Prior to graduating it was easy for me to assume how things would be once I was finished with school. Like I would have this significant since of accomplishment on my shoulders and be able to use this new understanding for the world. And college did provide that for me in full but it wasn’t any different than myself validating that inner greatness. That truth.

A degree marks those efforts. I can place it on my resume; it will really lighten the place up.  But in reality of things when the resume isn’t needed and I am just me, the kid from South Komelic representing his family. That honor surpasses any kind of award and no type of success could top having that. Although I’ve held that up since birth, some how my baby hands could hold something that noble.

I always was aware of my potential and I choose to go to school to acquire new knowledge and have a degree to represent that experience. Having a degree would enhance my job opportunities for my future. School opened all that up for me. I got all I wanted but it was nothing like how I assumed it would be. It never is. I mean there is a celebration to mark the ending of the duration.
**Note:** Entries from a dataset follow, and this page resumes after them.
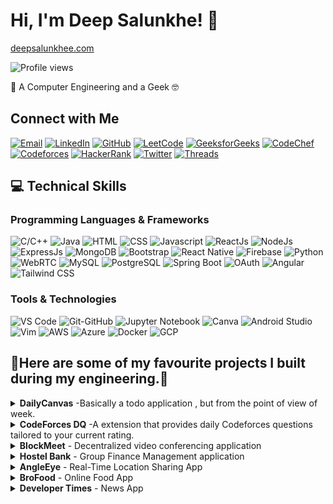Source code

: # Hi, I'm Deep Salunkhe! 👋

[deepsalunkhee.com](https://deepsalunkhee.com)

![Profile views](https://komarev.com/ghpvc/?username=deepsalunkhee&label=Profile%20views&color=0e75b6&style=flat)

🌟 A Computer Engineering and a Geek 🤓

## Connect with Me

[![Email](https://img.shields.io/badge/Email-%23D14836.svg?style=for-the-badge&logo=gmail&logoColor=white)](mailto:deepsalunkhee@gmail.com)
[![LinkedIn](https://img.shields.io/badge/LinkedIn-%230077B5.svg?style=for-the-badge&logo=linkedin&logoColor=white)](https://www.linkedin.com/in/deep-salunkhe-917931225/)
[![GitHub](https://img.shields.io/badge/GitHub-%23181717.svg?style=for-the-badge&logo=github&logoColor=white)](http://github.com/deepsalunkhee)
[![LeetCode](https://img.shields.io/badge/LeetCode-%23FFA116.svg?style=for-the-badge&logo=leetcode&logoColor=black)](https://leetcode.com/deepsalunkhee/)
[![GeeksforGeeks](https://img.shields.io/badge/GeeksforGeeks-%2348A646.svg?style=for-the-badge&logo=geeksforgeeks&logoColor=white)](https://auth.geeksforgeeks.org/user/deepsalunkhee)
[![CodeChef](https://img.shields.io/badge/CodeChef-%235B463F.svg?style=for-the-badge&logo=codechef&logoColor=white)](https://www.codechef.com/users/deepsalunkhee)
[![Codeforces](https://img.shields.io/badge/Codeforces-%23161616.svg?style=for-the-badge&logo=codeforces&logoColor=white)](https://codeforces.com/profile/Deep_Salunkhe)
[![HackerRank](https://img.shields.io/badge/HackerRank-%23006500.svg?style=for-the-badge&logo=hackerrank&logoColor=white)](https://www.hackerrank.com/deepsalunkhee)
[![Twitter](https://img.shields.io/badge/Twitter-%231DA1F2.svg?style=for-the-badge&logo=twitter&logoColor=white)](https://twitter.com/DeepSalunkhee)
[![Threads](https://img.shields.io/badge/Threads-%232C2C2C.svg?style=for-the-badge&logo=threads&logoColor=white)](https://www.threads.net/@deepsalunkhee)

## 💻 Technical Skills

### Programming Languages & Frameworks
![C/C++](https://img.shields.io/badge/C/C++-00599C?style=for-the-badge&logo=c%2B%2B&logoColor=white)
![Java](https://img.shields.io/badge/Java-007396?style=for-the-badge&logo=java&logoColor=white)
![HTML](https://img.shields.io/badge/HTML-E34F26?style=for-the-badge&logo=html5&logoColor=white)
![CSS](https://img.shields.io/badge/CSS-1572B6?style=for-the-badge&logo=css3&logoColor=white)
![Javascript](https://img.shields.io/badge/Javascript-F7DF1E?style=for-the-badge&logo=javascript&logoColor=black)
![ReactJs](https://img.shields.io/badge/ReactJs-61DAFB?style=for-the-badge&logo=react&logoColor=black)
![NodeJs](https://img.shields.io/badge/NodeJs-339933?style=for-the-badge&logo=node.js&logoColor=white)
![ExpressJs](https://img.shields.io/badge/ExpressJs-000000?style=for-the-badge&logo=express&logoColor=white)
![MongoDB](https://img.shields.io/badge/MongoDB-47A248?style=for-the-badge&logo=mongodb&logoColor=white)
![Bootstrap](https://img.shields.io/badge/Bootstrap-563D7C?style=for-the-badge&logo=bootstrap&logoColor=white)
![React Native](https://img.shields.io/badge/React_Native-61DAFB?style=for-the-badge&logo=react&logoColor=white)
![Firebase](https://img.shields.io/badge/Firebase-FFCA28?style=for-the-badge&logo=firebase&logoColor=black)
![Python](https://img.shields.io/badge/Python-3776AB?style=for-the-badge&logo=python&logoColor=white)
![WebRTC](https://img.shields.io/badge/Webrtc-DC382D?style=for-the-badge&logo=webrtc&logoColor=white)
![MySQL](https://img.shields.io/badge/MySQL-4479A1?style=for-the-badge&logo=mysql&logoColor=white)
![PostgreSQL](https://img.shields.io/badge/PostgreSQL-4169E1?style=for-the-badge&logo=postgresql&logoColor=white)
![Spring Boot](https://img.shields.io/badge/Spring_Boot-6DB33F?style=for-the-badge&logo=spring-boot&logoColor=white)
![OAuth](https://img.shields.io/badge/OAuth-0096D6?style=for-the-badge&logo=oauth&logoColor=white)
![Angular](https://img.shields.io/badge/Angular-DD0031?style=for-the-badge&logo=angular&logoColor=white)
![Tailwind CSS](https://img.shields.io/badge/Tailwind_CSS-06B6D4?style=for-the-badge&logo=tailwind-css&logoColor=white)

### Tools & Technologies
![VS Code](https://img.shields.io/badge/VS%20Code-007ACC?style=for-the-badge&logo=visual-studio-code&logoColor=white)
![Git-GitHub](https://img.shields.io/badge/Git--GitHub-181717?style=for-the-badge&logo=github&logoColor=white)
![Jupyter Notebook](https://img.shields.io/badge/Jupyter%20Notebook-F37626?style=for-the-badge&logo=jupyter&logoColor=white)
![Canva](https://img.shields.io/badge/Canva-00C4CC?style=for-the-badge&logo=canva&logoColor=white)
![Android Studio](https://img.shields.io/badge/Android_Studio-3DDC84?style=for-the-badge&logo=android-studio&logoColor=white)
![Vim](https://img.shields.io/badge/Vim-019733?style=for-the-badge&logo=vim&logoColor=white)
![AWS](https://img.shields.io/badge/AWS-232F3E?style=for-the-badge&logo=amazon-aws&logoColor=white)
![Azure](https://img.shields.io/badge/Azure-0078D4?style=for-the-badge&logo=microsoft-azure&logoColor=white)
![Docker](https://img.shields.io/badge/Docker-2496ED?style=for-the-badge&logo=docker&logoColor=white)
![GCP](https://img.shields.io/badge/GCP-4285F4?style=for-the-badge&logo=google-cloud&logoColor=white)

## 🚀Here are some of my favourite projects I built during my engineering.😤

<details>
  
   <summary><strong>DailyCanvas</strong> -Basically a todo application , but from the point of view of week.</summary>
  
  - Sign in with Google OAuth and enjoy a smooth, paper-like UI for a natural writing experience.
  - Create a fresh canvas each week with a full week overview and assign todos to specific days (Sunday – Saturday).
  - Easily add, edit, and organize todos with features like marking as done or scratching them with black/blue strike-through lines.
  - Personalize your todos using color coding (black or blue) for better visual organization.

  - [Demo](https://dailycanvas.deepsalunkhee.com/) | [Code](https://github.com/deepsalunkhee/DailyCanvas) | [Video](https://www.youtube.com/watch?v=MawLtozY1a0)
</details>

<details>
  
  <summary><strong>CodeForces DQ</strong> -A extension that provides daily Codeforces questions tailored to your current rating.</summary>
  
  - Lets you select topic of your choice for practice
  - The selected questions are based on your current rating ,so you can improve efficiently
  - you can tract all of you daily question in one place
  - As your ratting increases the difficulty of the question also increases
  - [Demo](https://chromewebstore.google.com/detail/codeforces-daily-question/cnhblbpmgfmplcmmcbhpjpcippjeibak) | [Code](https://github.com/deepsalunkhee/CodeforcesDQ) | [Video](https://youtu.be/Y6zNmKWVDSU)
</details>

<details>
  
  <summary><strong>BlockMeet</strong> - Decentralized video conferencing application</summary>
  
  - Rather than using traditional SFU based architecture here I have use our In house Decentralized Hydrocarbon based architechture
  - Features: SignIn/SignUp (used JWT here), Creating and joining meet, Decentralized file storage using IPFS, Decentralized logging on Polygon test net
  - Core Tech Stack: React, tailwind css, node-express, websocket, webrtc, Hardhat, solidity
  - [Demo](https://blockmeet.deepsalunkhee.com/) | [Code](https://github.com/deepsalunkhee/BlockMeet) | [Video](https://www.youtube.com/watch?v=aq638ph7_Jc)
</details>

<details>
  <summary><strong>Hostel Bank</strong> - Group Finance Management application</summary>
  
  - Built using React, express, Mongodb, Tailwind, used bcrypt and JWT for auth, used Brevo for sending notification
  - Features: Creating and joining groups, sending and settling money request, in app notification, Transactions history, change password, forgot password handling
  - Explored Deployment using AWS app service, amplify, EC2, github actions, docker and CI/CD using YML
  - [Demo](https://hostelbank.deepsalunkhee.com/) | [Code](https://github.com/deepsalunkhee/Hostel_Bank) | [Video](https://www.linkedin.com/feed/update/urn:li:activity:7165593423758942208/)
</details>

<details>
  <summary><strong>AngleEye</strong> - Real-Time Location Sharing App</summary>
  
  - Developed front-end using React.js, utilized Leaflet library for maps, and Axios for request handling
  - Implemented Express server with 5 API routes, leveraging MongoDB as the database
  - Achieved real-time location sharing through a function that updates and sends current location every minute
  - [Demo](https://angleeye.deepsalunkhee.com/) | [Code](https://github.com/deepsalunkhee/AngleEye-MERN) | [Video](https://www.linkedin.com/feed/update/urn:li:activity:7081887637745111040/)
</details>

<details>
  <summary><strong>BroFood</strong> - Online Food App</summary>
  
  - Utilized React.js, Bootstrap, localStorage, react-router-dom, and Fetch API in front-end implementation
  - Developed API routes for user signin, signup, data retrieval from DB, and displaying ordered data
  - Implemented JWT and bcrypt for enhanced data security in case of DB compromise
  - [Demo](https://brofood.deepsalunkhee.com/) | [Code](https://github.com/deepsalunkhee/Bro-Food-MERN) | [Video](https://www.linkedin.com/feed/update/urn:li:activity:7025070234503897088/)
</details>

<details>
  <summary><strong>Developer Times</strong> - News App</summary>
  
  - Developed DeveloperTimes, a web application using NewsApi and MERN stack
  - Implemented API handling, data fetching, and frontend data display using destructuring
  - Managed frontend-to-backend request handling for seamless user experience
  - [Demo](https://devtimes.deepsalunkhee.com/) | [Code](https://github.com/deepsalunkhee/Developer-Times-Project) | [Video](https://www.linkedin.com/feed/update/urn:li:activity:7032406749269700608/)
</details>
The learning still continues though. And I remain accountable for actions, still alert for everything happening including the unexpected.

I must not get wrapped up in what my successes materialize. I need to stay focus on being great for the future semesters. The Universe is the university I attend and I am ongoing student working on something grand. I guess what I’m saying is that success comes and goes but greatness will last forever.

Audit the world and be your best self. Easy as Pie.